Although I’ve worked hospice many times before I don’t remember recognizing the peace that dwells here. Perhaps that was because previously I was spending the bulk of my work hours at the hospital performing “heroic measures.” At the time I had a mentality more geared toward keeping patients alive and I missed the message of peace offered at hospice.
Peace with life. Peace with death. Peace with the body. Peace with the mind & spirit.
So often I’ve heard from my aging patients regret because they can’t do activities they used to do so easily. I admit I’ve had the same kinds of feelings myself from time to time. (I just don’t seem to have the muscle strength that I once had.) What if we all had a little more realistic expectation of what our bodies will be like as they age? What if we were more accepting of the changes that happen to each of us over time? What if we had a little more joy in the strength of what we find inside ourselves along this journey of life?

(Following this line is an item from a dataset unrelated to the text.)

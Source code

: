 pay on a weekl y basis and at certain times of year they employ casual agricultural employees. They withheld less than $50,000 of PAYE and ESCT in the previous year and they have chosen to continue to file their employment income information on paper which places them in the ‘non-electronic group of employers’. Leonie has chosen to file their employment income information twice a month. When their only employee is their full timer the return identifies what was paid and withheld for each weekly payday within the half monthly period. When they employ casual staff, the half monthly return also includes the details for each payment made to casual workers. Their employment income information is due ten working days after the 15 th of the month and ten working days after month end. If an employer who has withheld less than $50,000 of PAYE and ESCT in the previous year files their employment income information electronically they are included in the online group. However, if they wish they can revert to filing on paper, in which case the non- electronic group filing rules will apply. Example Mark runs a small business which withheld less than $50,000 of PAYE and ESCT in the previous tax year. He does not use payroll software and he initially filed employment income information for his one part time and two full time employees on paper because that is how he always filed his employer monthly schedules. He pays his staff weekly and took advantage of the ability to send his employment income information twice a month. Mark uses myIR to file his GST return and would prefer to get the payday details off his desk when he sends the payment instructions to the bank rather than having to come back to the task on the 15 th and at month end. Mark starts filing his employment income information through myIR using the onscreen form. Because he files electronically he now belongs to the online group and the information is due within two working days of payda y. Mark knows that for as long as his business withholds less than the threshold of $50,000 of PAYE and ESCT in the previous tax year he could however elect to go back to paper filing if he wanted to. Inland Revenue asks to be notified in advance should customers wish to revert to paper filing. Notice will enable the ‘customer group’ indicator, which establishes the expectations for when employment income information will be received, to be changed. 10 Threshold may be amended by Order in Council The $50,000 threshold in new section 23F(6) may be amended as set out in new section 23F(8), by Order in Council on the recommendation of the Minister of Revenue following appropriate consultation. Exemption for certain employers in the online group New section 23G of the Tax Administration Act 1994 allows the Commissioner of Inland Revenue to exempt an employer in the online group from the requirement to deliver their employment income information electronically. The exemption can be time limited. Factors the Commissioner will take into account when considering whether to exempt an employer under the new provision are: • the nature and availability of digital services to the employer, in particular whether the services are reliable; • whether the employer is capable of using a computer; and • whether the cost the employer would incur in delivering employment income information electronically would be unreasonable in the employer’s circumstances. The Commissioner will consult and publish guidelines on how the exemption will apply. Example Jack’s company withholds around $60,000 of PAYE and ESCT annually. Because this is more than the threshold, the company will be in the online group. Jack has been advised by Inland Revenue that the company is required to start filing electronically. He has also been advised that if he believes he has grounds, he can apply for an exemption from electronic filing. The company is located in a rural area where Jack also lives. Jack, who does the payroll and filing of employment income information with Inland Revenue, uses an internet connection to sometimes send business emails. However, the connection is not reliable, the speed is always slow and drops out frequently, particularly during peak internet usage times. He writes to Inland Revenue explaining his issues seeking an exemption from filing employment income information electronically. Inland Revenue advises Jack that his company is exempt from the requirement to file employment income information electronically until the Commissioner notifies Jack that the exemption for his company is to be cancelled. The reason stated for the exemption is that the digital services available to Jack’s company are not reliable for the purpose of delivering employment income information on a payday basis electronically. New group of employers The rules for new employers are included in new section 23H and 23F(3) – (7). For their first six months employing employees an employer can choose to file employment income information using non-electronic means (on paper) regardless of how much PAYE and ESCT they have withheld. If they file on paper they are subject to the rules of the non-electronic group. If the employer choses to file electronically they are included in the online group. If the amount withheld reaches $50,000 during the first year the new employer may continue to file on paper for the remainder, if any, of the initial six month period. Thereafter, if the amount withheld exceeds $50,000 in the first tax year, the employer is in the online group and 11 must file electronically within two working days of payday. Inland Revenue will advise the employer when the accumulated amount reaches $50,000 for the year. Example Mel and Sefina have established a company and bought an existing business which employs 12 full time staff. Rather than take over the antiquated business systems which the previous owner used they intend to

The Biblical truths all come home:
Here forward I will try to take more heart in my ability to bear my crosses and disappointments including my own shortcomings and I will try to recognize this ability in others. I can be comforted by the work that I’ve done and know I haven’t sat useless in this life. Most of all, I will focus on and rejoice in a world to come. I will concentrate on being a blessing to others. I will look for a desire for truth inside me and the incorruptible wisdom of a peaceful spirit. It is not what is on the outside that is important because all of that fades away no matter who you are or what you have acquired.
The beauty of this peace is that with it comes joy.